▸ **What is expected**
Among the records, how many lines contain "required"? Only the number is needed.

[Document images with source code]
● ● ● ●
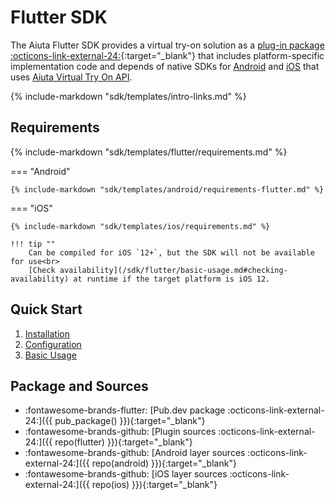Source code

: # Flutter SDK

The Aiuta Flutter SDK provides a virtual try-on solution as a [plug-in package :octicons-link-external-24:](https://flutter.dev/developing-packages/){:target="_blank"} that includes platform-specific implementation code and depends of native SDKs for [Android](/sdk/android/index.md) and [iOS](/sdk/ios/index.md) that uses [Aiuta Virtual Try On API](/api/try-on/index.md).

{% include-markdown "sdk/templates/intro-links.md" %}

## Requirements

{% include-markdown "sdk/templates/flutter/requirements.md" %}

=== "Android"

    {% include-markdown "sdk/templates/android/requirements-flutter.md" %}

=== "iOS"

    {% include-markdown "sdk/templates/ios/requirements.md" %}

    !!! tip ""
        Can be compiled for iOS `12+`, but the SDK will not be available for use<br>
        [Check availability](/sdk/flutter/basic-usage.md#checking-availability) at runtime if the target platform is iOS 12.

## Quick Start

1. [Installation](/sdk/flutter/installation.md)
2. [Configuration](/sdk/flutter/configuration.md)
3. [Basic Usage](/sdk/flutter/basic-usage.md)

## Package and Sources

<div class="grid cards" markdown>

- :fontawesome-brands-flutter: [Pub.dev package :octicons-link-external-24:]({{ pub_package() }}){:target="_blank"}
- :fontawesome-brands-github: [Plugin sources :octicons-link-external-24:]({{ repo(flutter) }}){:target="_blank"}
- :fontawesome-brands-github: [Android layer sources :octicons-link-external-24:]({{ repo(android) }}){:target="_blank"}
- :fontawesome-brands-github: [iOS layer sources :octicons-link-external-24:]({{ repo(ios) }}){:target="_blank"}

</div>
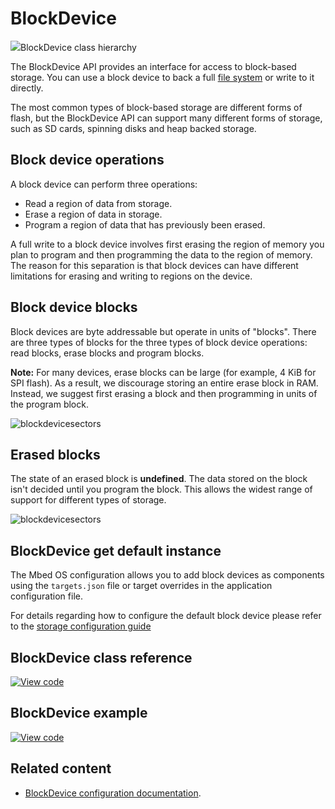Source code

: # BlockDevice

<span class="images">![](http://os.mbed.com/docs/v6.11/mbed-os-api-doxy/classmbed_1_1_block_device.png)<span>BlockDevice class hierarchy</span></span>

The BlockDevice API provides an interface for access to block-based storage. You can use a block device to back a full [file system](../porting/porting-storage.html#contributing-filesystem) or write to it directly.

The most common types of block-based storage are different forms of flash, but the BlockDevice API can support many different forms of storage, such as SD cards, spinning disks and heap backed storage.

## Block device operations

A block device can perform three operations:

- Read a region of data from storage.
- Erase a region of data in storage.
- Program a region of data that has previously been erased.

A full write to a block device involves first erasing the region of memory you plan to program and then programming the data to the region of memory. The reason for this separation is that block devices can have different limitations for erasing and writing to regions on the device.

## Block device blocks

Block devices are byte addressable but operate in units of "blocks". There are three types of blocks for the three types of block device operations: read blocks, erase blocks and program blocks.

<span class="notes">**Note:** For many devices, erase blocks can be large (for example, 4 KiB for SPI flash). As a result, we discourage storing an entire erase block in RAM. Instead, we suggest first erasing a block and then programming in units of the program block.</span>

![blockdevicesectors](../../images/blockdevice_block_size.png)

## Erased blocks

The state of an erased block is **undefined**. The data stored on the block isn't decided until you program the block. This allows the widest range of support for different types of storage.

![blockdevicesectors](../../images/blockdevice_erase_block.png)

## BlockDevice get default instance

The Mbed OS configuration allows you to add block devices as components using the `targets.json` file or target overrides in the application configuration file.

For details regarding how to configure the default block device please refer to the [storage configuration guide](../apis/data-storage.html)

## BlockDevice class reference

[![View code](https://www.mbed.com/embed/?type=library)](http://os.mbed.com/docs/v6.11/mbed-os-api-doxy/classmbed_1_1_block_device.html)

## BlockDevice example

[![View code](https://www.mbed.com/embed/?url=https://github.com/ARMmbed/mbed-os-snippet-BlockDevice/tree/v6.11)](https://github.com/ARMmbed/mbed-os-snippet-BlockDevice/blob/v6.11/main.cpp)

## Related content

- [BlockDevice configuration documentation](../apis/data-options-and-config.html).
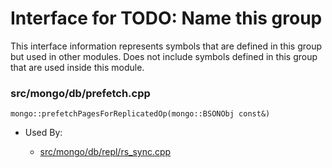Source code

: 
# Interface for TODO: Name this group
This interface information represents symbols that are defined in this group but used in other modules.  Does not include symbols defined in this group that are used inside this module.

### src/mongo/db/prefetch.cpp

<div></div>

    mongo::prefetchPagesForReplicatedOp(mongo::BSONObj const&)

- Used By:

    - [src/mongo/db/repl/rs\_sync.cpp](../../../../replication/replication)

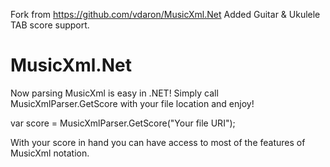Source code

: Fork from https://github.com/vdaron/MusicXml.Net
Added Guitar & Ukulele TAB score support.

MusicXml.Net
============

Now parsing MusicXml is easy in .NET! Simply call MusicXmlParser.GetScore with your file location and enjoy!

var score = MusicXmlParser.GetScore("Your file URI");

With your score in hand you can have access to most of the features of MusicXml notation.
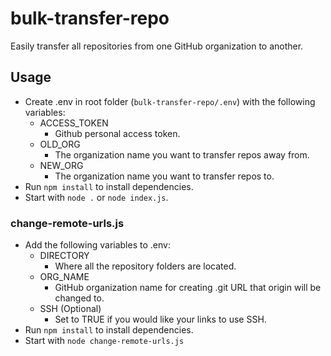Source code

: # bulk-transfer-repo

Easily transfer all repositories from one GitHub organization to another.

## Usage

- Create .env in root folder (`bulk-transfer-repo/.env`) with the following variables:
  - ACCESS_TOKEN
    - Github personal access token.
  - OLD_ORG
    - The organization name you want to transfer repos away from.
  - NEW_ORG
    - The organization name you want to transfer repos to.
- Run `npm install` to install dependencies.
- Start with `node .` or `node index.js`.

### change-remote-urls.js

- Add the following variables to .env:
  - DIRECTORY
    - Where all the repository folders are located.
  - ORG_NAME
    - GitHub organization name for creating .git URL that origin will be changed to.
  - SSH (Optional)
    - Set to TRUE if you would like your links to use SSH.
- Run `npm install` to install dependencies.
- Start with `node change-remote-urls.js`
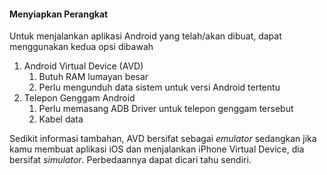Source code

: #### Menyiapkan Perangkat

Untuk menjalankan aplikasi Android yang telah/akan dibuat, dapat menggunakan kedua opsi dibawah

1. Android Virtual Device \(AVD\)
   1. Butuh RAM lumayan besar
   2. Perlu mengunduh data sistem untuk versi Android tertentu
2. Telepon Genggam Android
   1. Perlu memasang ADB Driver untuk telepon genggam tersebut
   2. Kabel data

Sedikit informasi tambahan, AVD bersifat sebagai _emulator_ sedangkan jika kamu membuat aplikasi iOS dan menjalankan iPhone Virtual Device, dia bersifat _simulator_. Perbedaannya dapat dicari tahu sendiri.

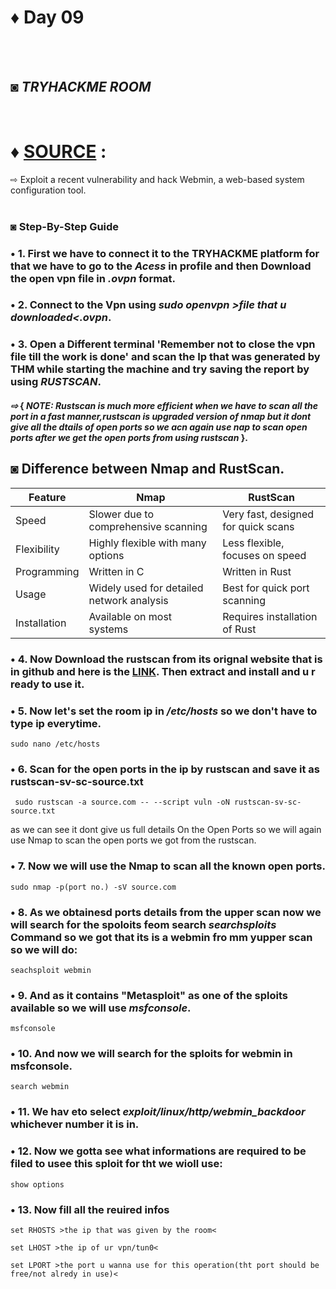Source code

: # ♦ Day 09
</br>
</br>

## ◙ ***TRYHACKME ROOM***
 </br>
 
# ♦ [SOURCE](https://tryhackme.com/r/room/source) : 
   ⇨ Exploit a recent vulnerability and hack Webmin, a web-based system configuration tool. 
   </br>
   </br>
### ◙ Step-By-Step Guide 



### • 1. First we have to connect it to the TRYHACKME platform for that we have to go to the ***Acess*** in profile and then Download the open vpn file in ***.ovpn*** format.


### • 2. Connect to the Vpn using ***sudo openvpn >file that u downloaded<.ovpn***.

### • 3. Open a Different terminal 'Remember not to close the vpn file till the work is done' and scan the Ip that was generated by THM while starting the   machine and try saving the report by using ***RUSTSCAN***. </br>

  #### ***⇨*** { ***NOTE: Rustscan is much more efficient when we have to scan all the port in a fast manner,rustscan is upgraded version of nmap but it dont give all the dtails of open ports so we acn again use nap to scan open ports after we get the open ports from using rustscan*** }. </br>


## ◙ Difference between Nmap and RustScan.


|    Feature    |                    Nmap                   |               RustScan              |
| ------------- | ----------------------------------------- | ----------------------------------- |
|     Speed     | Slower due to comprehensive scanning      | Very fast, designed for quick scans |
|  Flexibility  | Highly flexible with many options         | Less flexible, focuses on speed     |
|  Programming  | Written in C                              | Written in Rust                     |
|     Usage     | Widely used for detailed network analysis | Best for quick port scanning        |
|  Installation | Available on most systems                 | Requires installation of Rust       | </br>



### • 4. Now Download the rustscan from its orignal website that is in github and here is the [LINK](https://github.com/RustScan/RustScan/releases/download/2.2.3/rustscan-2.2.3-x86_64-linux.tar.xz). Then extract and install and u r ready to use it.

### • 5. Now let's set the room ip in ***/etc/hosts*** so we don't have to type ip everytime. 
    sudo nano /etc/hosts

### • 6. Scan for the open ports in the ip by rustscan and save it as rustscan-sv-sc-source.txt
     sudo rustscan -a source.com -- --script vuln -oN rustscan-sv-sc-source.txt

as we can see it dont give us full details On the Open Ports so we will again use Nmap to scan the open ports we got from the rustscan.

### • 7. Now we will use the Nmap to scan all the known open ports.
    sudo nmap -p(port no.) -sV source.com

### • 8. As we obtainesd ports details from the upper scan now we will search for the spoloits feom search ***searchsploits*** Command so we got that its is a webmin fro mm yupper scan so we will do:
    seachsploit webmin


### • 9. And as it contains "Metasploit" as one of the sploits available so we will use ***msfconsole***.
    msfconsole

### • 10. And now we will search for the sploits for webmin in msfconsole.
    search webmin

### • 11. We hav eto select ***exploit/linux/http/webmin_backdoor*** whichever number it is in.

### • 12. Now we gotta see what informations are required to be filed to usee this sploit for tht we wioll use:
    show options 

### • 13. Now fill all the reuired infos
    set RHOSTS >the ip that was given by the room<

    set LHOST >the ip of ur vpn/tun0<

    set LPORT >the port u wanna use for this operation(tht port should be free/not alredy in use)<
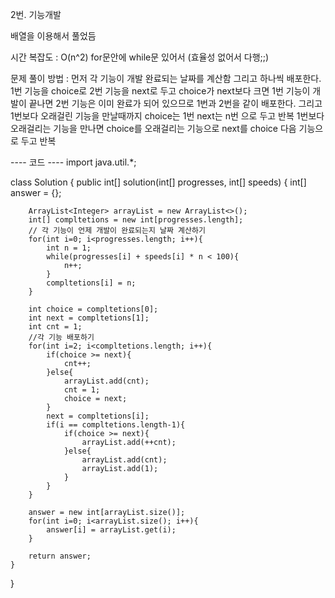 2번. 기능개발

배열을 이용해서 풀었듬

시간 복잡도 : O(n^2) for문안에 while문 있어서 (효율성 없어서 다행;;)

문제 풀이 방법 : 먼저 각 기능이 개발 완료되는 날짜를 계산함 그리고 하나씩 배포한다.
1번 기능을 choice로 2번 기능을 next로 두고 choice가 next보다 크면 1번 기능이 개발이 끝나면 2번 기능은 이미 완료가 되어 있으므로
1번과 2번을 같이 배포한다. 
그리고 1번보다 오래걸린 기능을 만날때까지 choice는 1번 next는 n번 으로 두고 반복
1번보다 오래걸리는 기능을 만나면 choice를 오래걸리는 기능으로 next를 choice 다음 기능으로 두고 반복


---- 코드 ----
import java.util.*;

class Solution {
    public int[] solution(int[] progresses, int[] speeds) {
        int[] answer = {};

        ArrayList<Integer> arrayList = new ArrayList<>();
        int[] compltetions = new int[progresses.length];
        // 각 기능이 언제 개발이 완료되는지 날짜 계산하기
        for(int i=0; i<progresses.length; i++){
            int n = 1;
            while(progresses[i] + speeds[i] * n < 100){
                n++;
            }
            compltetions[i] = n;
        }

        int choice = compltetions[0];
        int next = compltetions[1];
        int cnt = 1;
        //각 기능 배포하기
        for(int i=2; i<compltetions.length; i++){
            if(choice >= next){
                cnt++;
            }else{
                arrayList.add(cnt);
                cnt = 1;
                choice = next;
            }
            next = compltetions[i];
            if(i == compltetions.length-1){
                if(choice >= next){
                    arrayList.add(++cnt);
                }else{
                    arrayList.add(cnt);
                    arrayList.add(1);
                }
            }
        }

        answer = new int[arrayList.size()];
        for(int i=0; i<arrayList.size(); i++){
            answer[i] = arrayList.get(i);
        }

        return answer;
    }
}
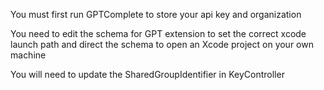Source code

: You must first run GPTComplete to store your api key and organization

You need to edit the schema for GPT extension to set the correct xcode launch path and direct the schema to open 
an Xcode project on your own machine

You will need to update the SharedGroupIdentifier in KeyController
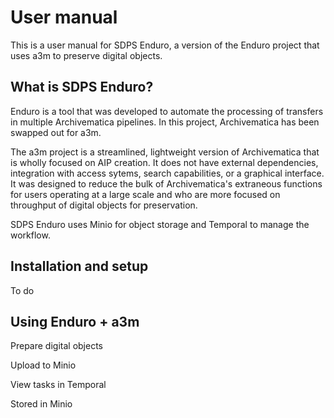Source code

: # User manual

This is a user manual for SDPS Enduro, a version of the Enduro project that
uses a3m to preserve digital objects.

## What is SDPS Enduro?

Enduro is a tool that was developed to automate the processing of transfers in 
multiple Archivematica pipelines. In this project, Archivematica has been
swapped out for a3m.

The a3m project is a streamlined, lightweight version of Archivematica that is
wholly focused on AIP creation. It does not have external dependencies,
integration with access sytems, search capabilities, or a graphical interface.
It was designed to reduce the bulk of Archivematica's extraneous functions for
users operating at a large scale and who are more focused on throughput of
digital objects for preservation.

SDPS Enduro uses Minio for object storage and Temporal to manage the workflow.

## Installation and setup

To do

## Using Enduro + a3m

Prepare digital objects

Upload to Minio

View tasks in Temporal

Stored in Minio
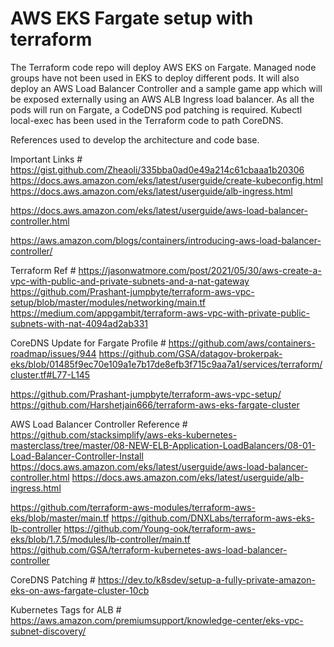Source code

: # AWS EKS Fargate setup with terraform
The Terraform code repo will deploy AWS EKS on Fargate. Managed node groups have not been used in EKS to deploy different pods.
It will also deploy an AWS Load Balancer Controller and a sample game app which will be
exposed externally using an AWS ALB Ingress load balancer.
As all the pods will run on Fargate, a CodeDNS pod patching is required. Kubectl local-exec has been
used in the Terraform code to path CoreDNS.

References used to develop the architecture and code base.

Important Links #
https://gist.github.com/Zheaoli/335bba0ad0e49a214c61cbaaa1b20306
https://docs.aws.amazon.com/eks/latest/userguide/create-kubeconfig.html
https://docs.aws.amazon.com/eks/latest/userguide/alb-ingress.html

https://docs.aws.amazon.com/eks/latest/userguide/aws-load-balancer-controller.html

https://aws.amazon.com/blogs/containers/introducing-aws-load-balancer-controller/


Terraform Ref #
https://jasonwatmore.com/post/2021/05/30/aws-create-a-vpc-with-public-and-private-subnets-and-a-nat-gateway
https://github.com/Prashant-jumpbyte/terraform-aws-vpc-setup/blob/master/modules/networking/main.tf
https://medium.com/appgambit/terraform-aws-vpc-with-private-public-subnets-with-nat-4094ad2ab331


CoreDNS Update for Fargate Profile #
https://github.com/aws/containers-roadmap/issues/944
https://github.com/GSA/datagov-brokerpak-eks/blob/01485f9ec70e109a1e7b17de8efb3f715c9aa7a1/services/terraform/cluster.tf#L77-L145

https://github.com/Prashant-jumpbyte/terraform-aws-vpc-setup/
https://github.com/Harshetjain666/terraform-aws-eks-fargate-cluster



AWS Load Balancer Controller Reference #
https://github.com/stacksimplify/aws-eks-kubernetes-masterclass/tree/master/08-NEW-ELB-Application-LoadBalancers/08-01-Load-Balancer-Controller-Install
https://docs.aws.amazon.com/eks/latest/userguide/aws-load-balancer-controller.html
https://docs.aws.amazon.com/eks/latest/userguide/alb-ingress.html

https://github.com/terraform-aws-modules/terraform-aws-eks/blob/master/main.tf
https://github.com/DNXLabs/terraform-aws-eks-lb-controller
https://github.com/Young-ook/terraform-aws-eks/blob/1.7.5/modules/lb-controller/main.tf
https://github.com/GSA/terraform-kubernetes-aws-load-balancer-controller


CoreDNS Patching #
https://dev.to/k8sdev/setup-a-fully-private-amazon-eks-on-aws-fargate-cluster-10cb

Kubernetes Tags for ALB #
https://aws.amazon.com/premiumsupport/knowledge-center/eks-vpc-subnet-discovery/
● ● ● ●
▸ **Result**
2